Masterarbeit aus dem Jahr 2014 im Fachbereich Medizin - Sonstiges, Note: 17, , Sprache: Deutsch, Abstract: This thesis provides a model for diagnosing and classifying COPD based on phenotypes; General COPD, Chronic bronchitis, Emphysema, and the Asthmatic COPD using a Bayesian network (BN). A BN is a probabilistic modelling tool composed of random variables and the relationships of such variables is based on probabilities that maximize certain outcomes. We validated our BN model using a neural network model based on the Levenberg- Marquardt (LM) algorithm. Results show that the BN model achieved an overall classification of 98.75 % for our test cases.

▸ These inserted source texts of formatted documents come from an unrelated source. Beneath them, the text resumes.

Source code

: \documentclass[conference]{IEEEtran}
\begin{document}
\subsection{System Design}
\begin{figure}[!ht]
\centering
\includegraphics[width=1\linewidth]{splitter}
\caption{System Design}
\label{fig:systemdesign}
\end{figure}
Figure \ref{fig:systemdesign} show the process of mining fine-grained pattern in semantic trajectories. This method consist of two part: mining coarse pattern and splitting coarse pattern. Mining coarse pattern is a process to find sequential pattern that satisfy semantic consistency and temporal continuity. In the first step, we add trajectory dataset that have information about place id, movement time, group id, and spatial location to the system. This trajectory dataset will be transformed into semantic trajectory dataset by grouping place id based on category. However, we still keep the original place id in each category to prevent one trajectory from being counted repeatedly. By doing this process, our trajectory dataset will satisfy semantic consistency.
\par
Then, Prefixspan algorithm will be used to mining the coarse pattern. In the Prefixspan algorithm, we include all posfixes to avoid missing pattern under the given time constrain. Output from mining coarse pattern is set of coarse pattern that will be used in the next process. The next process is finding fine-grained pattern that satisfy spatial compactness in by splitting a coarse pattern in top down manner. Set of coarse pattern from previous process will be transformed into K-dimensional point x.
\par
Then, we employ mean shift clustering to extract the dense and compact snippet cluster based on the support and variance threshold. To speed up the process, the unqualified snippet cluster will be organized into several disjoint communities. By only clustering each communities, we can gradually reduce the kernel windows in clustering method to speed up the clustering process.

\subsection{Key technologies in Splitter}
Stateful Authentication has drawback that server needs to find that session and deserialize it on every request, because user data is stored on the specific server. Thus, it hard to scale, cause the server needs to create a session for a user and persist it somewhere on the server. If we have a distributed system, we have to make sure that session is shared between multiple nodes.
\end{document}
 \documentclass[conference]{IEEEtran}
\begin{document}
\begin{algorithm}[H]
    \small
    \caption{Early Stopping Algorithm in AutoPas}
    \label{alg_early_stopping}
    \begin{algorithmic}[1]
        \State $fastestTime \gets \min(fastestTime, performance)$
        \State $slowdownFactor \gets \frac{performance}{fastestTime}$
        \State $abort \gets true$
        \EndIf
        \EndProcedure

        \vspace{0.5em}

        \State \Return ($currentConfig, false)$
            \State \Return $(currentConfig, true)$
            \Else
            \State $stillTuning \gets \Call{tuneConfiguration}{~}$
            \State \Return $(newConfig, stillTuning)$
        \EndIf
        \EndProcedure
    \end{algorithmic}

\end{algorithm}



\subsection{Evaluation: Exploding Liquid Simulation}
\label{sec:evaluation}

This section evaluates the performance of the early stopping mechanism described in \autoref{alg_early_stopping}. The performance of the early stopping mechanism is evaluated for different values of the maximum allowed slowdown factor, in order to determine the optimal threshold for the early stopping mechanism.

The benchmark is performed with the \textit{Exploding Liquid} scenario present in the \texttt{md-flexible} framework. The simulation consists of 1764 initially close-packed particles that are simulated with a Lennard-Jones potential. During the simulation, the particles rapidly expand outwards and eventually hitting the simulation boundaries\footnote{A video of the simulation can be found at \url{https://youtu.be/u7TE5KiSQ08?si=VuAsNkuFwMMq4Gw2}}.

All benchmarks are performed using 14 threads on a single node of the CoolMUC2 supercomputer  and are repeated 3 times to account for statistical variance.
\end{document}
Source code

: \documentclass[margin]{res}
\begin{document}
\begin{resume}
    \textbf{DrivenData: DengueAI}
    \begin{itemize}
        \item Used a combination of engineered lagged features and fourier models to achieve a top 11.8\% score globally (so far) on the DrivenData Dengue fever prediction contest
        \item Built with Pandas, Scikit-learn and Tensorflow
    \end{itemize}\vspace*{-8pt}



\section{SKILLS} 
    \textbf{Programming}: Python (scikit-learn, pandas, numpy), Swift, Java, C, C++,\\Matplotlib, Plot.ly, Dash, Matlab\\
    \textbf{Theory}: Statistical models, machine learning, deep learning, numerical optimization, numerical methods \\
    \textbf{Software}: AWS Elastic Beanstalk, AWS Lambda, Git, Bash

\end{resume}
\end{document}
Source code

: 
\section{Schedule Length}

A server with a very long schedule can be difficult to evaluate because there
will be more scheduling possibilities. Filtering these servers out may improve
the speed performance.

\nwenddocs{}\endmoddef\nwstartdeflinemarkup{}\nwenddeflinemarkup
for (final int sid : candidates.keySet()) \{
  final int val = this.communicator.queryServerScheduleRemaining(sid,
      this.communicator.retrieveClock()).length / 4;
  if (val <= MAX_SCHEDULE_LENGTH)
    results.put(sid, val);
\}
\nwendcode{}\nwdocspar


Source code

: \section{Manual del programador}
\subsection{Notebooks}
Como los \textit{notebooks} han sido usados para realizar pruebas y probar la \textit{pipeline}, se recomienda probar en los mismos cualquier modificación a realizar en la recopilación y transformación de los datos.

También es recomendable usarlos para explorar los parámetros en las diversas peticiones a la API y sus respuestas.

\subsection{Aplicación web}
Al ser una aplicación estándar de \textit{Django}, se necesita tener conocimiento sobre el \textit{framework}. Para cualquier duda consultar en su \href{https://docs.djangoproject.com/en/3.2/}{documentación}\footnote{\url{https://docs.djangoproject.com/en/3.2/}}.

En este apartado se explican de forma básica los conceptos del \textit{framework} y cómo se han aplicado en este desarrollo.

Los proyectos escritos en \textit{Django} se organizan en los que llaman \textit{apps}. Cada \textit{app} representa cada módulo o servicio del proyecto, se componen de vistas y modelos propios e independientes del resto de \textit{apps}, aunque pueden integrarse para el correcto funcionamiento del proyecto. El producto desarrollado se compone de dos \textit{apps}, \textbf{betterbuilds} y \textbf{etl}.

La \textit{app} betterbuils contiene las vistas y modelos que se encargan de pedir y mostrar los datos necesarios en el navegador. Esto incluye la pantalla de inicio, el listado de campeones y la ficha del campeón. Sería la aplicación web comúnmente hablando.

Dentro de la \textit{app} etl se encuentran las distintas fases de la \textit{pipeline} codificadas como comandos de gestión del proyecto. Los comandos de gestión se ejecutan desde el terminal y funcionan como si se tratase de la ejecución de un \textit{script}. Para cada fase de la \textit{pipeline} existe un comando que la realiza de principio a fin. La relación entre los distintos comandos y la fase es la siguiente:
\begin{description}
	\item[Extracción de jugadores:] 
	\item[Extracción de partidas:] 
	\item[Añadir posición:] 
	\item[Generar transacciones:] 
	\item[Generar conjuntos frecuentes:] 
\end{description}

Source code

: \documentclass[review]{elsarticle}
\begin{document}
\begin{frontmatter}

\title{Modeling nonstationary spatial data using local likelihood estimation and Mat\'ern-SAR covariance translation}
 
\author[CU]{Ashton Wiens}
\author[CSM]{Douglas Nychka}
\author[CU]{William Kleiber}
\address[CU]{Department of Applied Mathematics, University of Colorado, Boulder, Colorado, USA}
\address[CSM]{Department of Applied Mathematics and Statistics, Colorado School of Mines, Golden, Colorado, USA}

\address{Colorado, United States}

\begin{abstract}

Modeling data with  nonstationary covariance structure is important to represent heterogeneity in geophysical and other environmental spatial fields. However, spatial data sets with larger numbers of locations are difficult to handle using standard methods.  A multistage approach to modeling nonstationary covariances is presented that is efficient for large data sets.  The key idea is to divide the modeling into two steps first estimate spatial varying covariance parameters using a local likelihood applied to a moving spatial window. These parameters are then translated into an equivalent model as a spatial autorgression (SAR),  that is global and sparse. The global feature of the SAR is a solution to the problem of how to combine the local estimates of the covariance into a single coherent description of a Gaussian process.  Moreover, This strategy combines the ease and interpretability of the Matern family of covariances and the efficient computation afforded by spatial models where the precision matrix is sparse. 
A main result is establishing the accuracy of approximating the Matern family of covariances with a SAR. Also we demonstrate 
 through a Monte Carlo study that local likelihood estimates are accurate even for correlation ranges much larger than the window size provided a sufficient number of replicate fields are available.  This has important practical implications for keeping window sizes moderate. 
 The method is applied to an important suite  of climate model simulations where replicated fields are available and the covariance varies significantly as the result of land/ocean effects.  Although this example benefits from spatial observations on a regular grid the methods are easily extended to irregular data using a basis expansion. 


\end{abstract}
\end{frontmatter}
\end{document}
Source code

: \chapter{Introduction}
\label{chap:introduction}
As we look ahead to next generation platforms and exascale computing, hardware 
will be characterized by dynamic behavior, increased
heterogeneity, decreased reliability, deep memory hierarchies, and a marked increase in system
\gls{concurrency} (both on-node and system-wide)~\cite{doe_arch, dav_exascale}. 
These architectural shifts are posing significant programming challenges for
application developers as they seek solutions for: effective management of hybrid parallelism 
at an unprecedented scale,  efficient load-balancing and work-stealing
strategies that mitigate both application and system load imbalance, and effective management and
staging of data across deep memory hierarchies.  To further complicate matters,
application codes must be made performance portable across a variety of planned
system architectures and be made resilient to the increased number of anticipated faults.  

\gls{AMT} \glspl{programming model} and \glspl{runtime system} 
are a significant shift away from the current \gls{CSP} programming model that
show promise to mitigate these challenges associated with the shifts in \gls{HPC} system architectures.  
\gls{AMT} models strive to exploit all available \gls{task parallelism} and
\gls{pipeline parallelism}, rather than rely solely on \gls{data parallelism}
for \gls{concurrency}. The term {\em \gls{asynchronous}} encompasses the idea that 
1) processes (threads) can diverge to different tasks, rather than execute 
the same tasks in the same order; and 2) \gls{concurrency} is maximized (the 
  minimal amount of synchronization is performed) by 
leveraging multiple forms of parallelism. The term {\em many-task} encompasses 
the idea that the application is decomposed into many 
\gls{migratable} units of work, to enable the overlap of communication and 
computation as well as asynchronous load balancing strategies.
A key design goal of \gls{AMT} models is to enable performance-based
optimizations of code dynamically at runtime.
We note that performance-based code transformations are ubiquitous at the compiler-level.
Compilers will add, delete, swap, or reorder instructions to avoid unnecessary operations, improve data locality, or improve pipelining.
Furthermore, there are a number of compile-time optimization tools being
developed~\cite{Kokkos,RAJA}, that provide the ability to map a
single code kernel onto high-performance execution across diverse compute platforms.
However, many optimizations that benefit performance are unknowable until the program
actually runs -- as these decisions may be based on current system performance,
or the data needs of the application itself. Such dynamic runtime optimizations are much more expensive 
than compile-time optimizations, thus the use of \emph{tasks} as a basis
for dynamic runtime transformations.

Furthermore, F1 score results also show that the BN is a better model for COPD classification in comparison to the LM algorithm. The World Health Organization (WHO) lists COPD as the fourth leading cause of the death worldwide yet the disease is preventable. Smoking of tobacco products, alpha-1-antitrypsin (AAt), and air pollution are the major risk factors associated with the development and progression of this disease. COPD is usually either misdiagnosed or under-diagnosed due to a number of factors including the slow progression of the development of its symptoms. Besides, differential diagnosis is usually applied during diagnosis because differentiating COPD patients from those with say chronic Asthma may not be an easy task. Previous researchers have used pulmonary function test results to diagnose COPD.